The annual rate quickened to 7.1 per cent in December, compared with 3.6 per cent the previous month, the state-run statistics agency, CAPMAS, reported on Thursday. On a month-on-month basis, consumer prices fell 0.2 per cent after a 0.3 per cent drop in November. Food prices fell for a fourth month. Core inflation, the measure used by the central bank that strips out volatile and regulated items, rose to 2.4 per cent in December.
The decline in food prices, which account for around a third of the inflation basket, “confirms the state’s success in containing inflation” by increasing supplies enough to offset seasonal price spikes, said Allen Sandeep, director of research at Naeem Brokerage in Cairo.
“Certainly, this is good news for policymakers,” he said, adding that the current annual rate is near the bottom end of the central bank’s inflation target range of 9 per cent, plus or minus 3 percentage points, by the end of 2020. The central bank’s Monetary Policy Committee is expected to meet next week. The regulator cut rates four times in 2019.

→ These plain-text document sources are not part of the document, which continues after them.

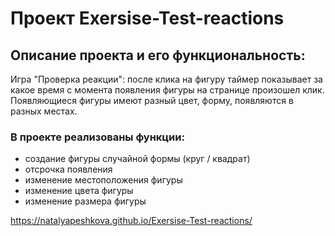# Проект Exersise-Test-reactions

## Описание проекта и его функциональность:
Игра "Проверка реакции": после клика на фигуру таймер показывает за какое время с момента появления фигуры на странице произошел клик. 
Появляющиеся фигуры имеют разный цвет, форму, появляются в разных местах. 

### В проекте реализованы функции: 
- создание фигуры случайной формы (круг / квадрат)
- отсрочка появления 
- изменение местоположения фигуры 
- изменение цвета фигуры
- изменение размера фигуры 


https://natalyapeshkova.github.io/Exersise-Test-reactions/ 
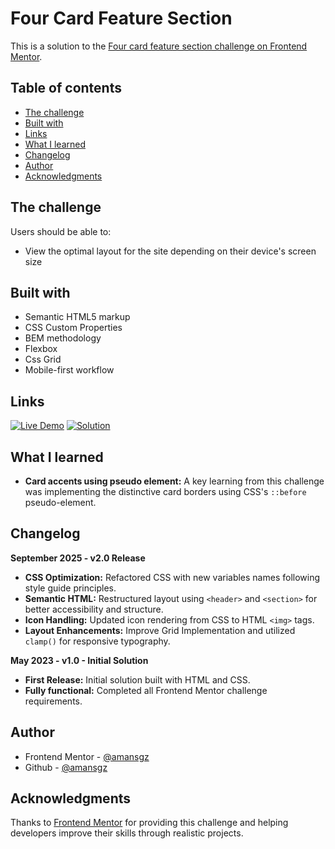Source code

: # Four Card Feature Section

This is a solution to the [Four card feature section challenge on Frontend Mentor](https://www.frontendmentor.io/challenges/four-card-feature-section-weK1eFYK).

## Table of contents

- [The challenge](#the-challenge)
- [Built with](#built-with)
- [Links](#links)
- [What I learned](#what-i-learned)
- [Changelog](#changelog)
- [Author](#author)
- [Acknowledgments](#acknowledgments)

## The challenge

Users should be able to:

- View the optimal layout for the site depending on their device's screen size

## Built with

- Semantic HTML5 markup
- CSS Custom Properties
- BEM methodology
- Flexbox
- Css Grid
- Mobile-first workflow

## Links

[![Live Demo](https://img.shields.io/badge/Demo-Live-green?style=for-the-badge)](https://four-cards-section-solution.netlify.app)
[![Solution](https://img.shields.io/badge/Frontend_Mentor-solution-blue?style=for-the-badge)](https://www.frontendmentor.io/solutions/css-grid-four-card-feature-section-TjkaZiu-J8)

## What I learned

- **Card accents using pseudo element:**
  A key learning from this challenge was implementing the distinctive card borders using CSS's `::before` pseudo-element.

## Changelog

**September 2025 - v2.0 Release**

- **CSS Optimization:** Refactored CSS with new variables names following style guide principles.
- **Semantic HTML:** Restructured layout using `<header>` and `<section>` for better accessibility and structure.
- **Icon Handling:** Updated icon rendering from CSS to HTML `<img>` tags.
- **Layout Enhancements:** Improve Grid Implementation and utilized `clamp()` for responsive typography.

**May 2023 - v1.0 - Initial Solution**

- **First Release:** Initial solution built with HTML and CSS.
- **Fully functional:** Completed all Frontend Mentor challenge requirements.

## Author

- Frontend Mentor - [@amansgz](https://www.frontendmentor.io/profile/amansgz)
- Github - [@amansgz](https://www.github.com/amansgz)

## Acknowledgments

Thanks to [Frontend Mentor](https://www.frontendmentor.io) for providing this challenge and helping developers improve their skills through realistic projects.

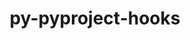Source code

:---
title: "py-pyproject-hooks"
layout: cache
categories: [package, develop-2024-03-24]
meta: {"versions": ["1.0.0"], "compilers": ["gcc@=11.4.0"], "oss": ["ubuntu22.04"], "platforms": ["linux"], "targets": ["neoverse_v1", "neoverse_v2", "x86_64_v3"], "stacks": ["e4s", "e4s-neoverse-v2", "e4s-neoverse_v1", "ml-linux-x86_64-cpu", "ml-linux-x86_64-cuda", "ml-linux-x86_64-rocm", "root"], "num_specs": 4, "num_specs_by_stack": {"e4s-neoverse_v1": 1, "root": 4, "e4s-neoverse-v2": 1, "ml-linux-x86_64-rocm": 1, "ml-linux-x86_64-cuda": 1, "ml-linux-x86_64-cpu": 1, "e4s": 1}}
spec_details: [{"hash": "s44cd7gqiyaus24g662wa2aqrndcymby", "compiler": "gcc@=11.4.0", "versions": ["1.0.0"], "os": "ubuntu22.04", "platform": "linux", "target": "neoverse_v1", "variants": ["build_system=python_pip"], "stacks": ["e4s-neoverse_v1", "root"], "size": "-", "tarball": "https://binaries.spack.io/releases/develop-2024-03-24/build_cache/linux-ubuntu22.04-neoverse_v1/gcc-11.4.0/py-pyproject-hooks-1.0.0/linux-ubuntu22.04-neoverse_v1-gcc-11.4.0-py-pyproject-hooks-1.0.0-s44cd7gqiyaus24g662wa2aqrndcymby.spack"}, {"hash": "j5d6pxef5uc7xkts3o2bl273wufm7szk", "compiler": "gcc@=11.4.0", "versions": ["1.0.0"], "os": "ubuntu22.04", "platform": "linux", "target": "neoverse_v2", "variants": ["build_system=python_pip"], "stacks": ["root", "e4s-neoverse-v2"], "size": "-", "tarball": "https://binaries.spack.io/releases/develop-2024-03-24/build_cache/linux-ubuntu22.04-neoverse_v2/gcc-11.4.0/py-pyproject-hooks-1.0.0/linux-ubuntu22.04-neoverse_v2-gcc-11.4.0-py-pyproject-hooks-1.0.0-j5d6pxef5uc7xkts3o2bl273wufm7szk.spack"}, {"hash": "37kn6klmzpc5vetael3bm5vv67hmzsho", "compiler": "gcc@=11.4.0", "versions": ["1.0.0"], "os": "ubuntu22.04", "platform": "linux", "target": "x86_64_v3", "variants": ["build_system=python_pip"], "stacks": ["ml-linux-x86_64-rocm", "ml-linux-x86_64-cuda", "root", "ml-linux-x86_64-cpu"], "size": "-", "tarball": "https://binaries.spack.io/releases/develop-2024-03-24/build_cache/linux-ubuntu22.04-x86_64_v3/gcc-11.4.0/py-pyproject-hooks-1.0.0/linux-ubuntu22.04-x86_64_v3-gcc-11.4.0-py-pyproject-hooks-1.0.0-37kn6klmzpc5vetael3bm5vv67hmzsho.spack"}, {"hash": "t2uxqymroiuuemyrnzm3eblgghlka6hh", "compiler": "gcc@=11.4.0", "versions": ["1.0.0"], "os": "ubuntu22.04", "platform": "linux", "target": "x86_64_v3", "variants": ["build_system=python_pip"], "stacks": ["root", "e4s"], "size": "-", "tarball": "https://binaries.spack.io/releases/develop-2024-03-24/build_cache/linux-ubuntu22.04-x86_64_v3/gcc-11.4.0/py-pyproject-hooks-1.0.0/linux-ubuntu22.04-x86_64_v3-gcc-11.4.0-py-pyproject-hooks-1.0.0-t2uxqymroiuuemyrnzm3eblgghlka6hh.spack"}]
---
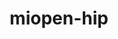 ---
title: "miopen-hip"
layout: cache
categories: [package, develop-2025-05-25]
meta: {"compilers": ["gcc@13.2.0"], "num_specs": 2, "num_specs_by_stack": {"ml-linux-x86_64-rocm": 2, "root": 2}, "oss": ["ubuntu24.04"], "platforms": ["linux"], "stacks": ["ml-linux-x86_64-rocm", "root"], "targets": ["x86_64_v3"], "versions": ["6.3.3"]}
spec_details: [{"compiler": "gcc@13.2.0", "hash": "3s2usbfoxydpcyzm727h47qk3mbj36s7", "os": "ubuntu24.04", "platform": "linux", "size": "-", "stacks": ["ml-linux-x86_64-rocm", "root"], "target": "x86_64_v3", "variants": ["~asan", "build_system=cmake", "build_type=Release", "~ck", "generator=make", "~ipo", "patches:=f8aea66"], "versions": ["6.3.3"]}, {"compiler": "gcc@13.2.0", "hash": "mcolxwl7lxpm62vsm6d4jfjvfigsv547", "os": "ubuntu24.04", "platform": "linux", "size": "-", "stacks": ["ml-linux-x86_64-rocm", "root"], "target": "x86_64_v3", "variants": ["~asan", "build_system=cmake", "build_type=Release", "~ck", "generator=make", "~ipo", "patches:=f8aea66"], "versions": ["6.3.3"]}]
---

“At this level, there’s easily room for a 150-basis-points cut,” Sandeep said. “The question is when, not whether, it will happen.”
Mohamed Abu Basha, head of macroeconomic analysis at Cairo-based investment bank EFG-Hermes, said there’s a “good chance” the central bank will enact more cuts next week given that it postponed the meeting in December when policymakers were expected to hold rates.
Curbing inflation that had soared beyond 30 per cent after the Egyptian pound’s 2016 devaluation was crucial for the central bank.
Officials have largely accomplished that, with their efforts earning a thumbs-up from the International Monetary Fund. The IMF had loaned Egypt $12 billion after the currency float, which served as the opening salvo in a sweeping economic program that also included deep subsidy cuts.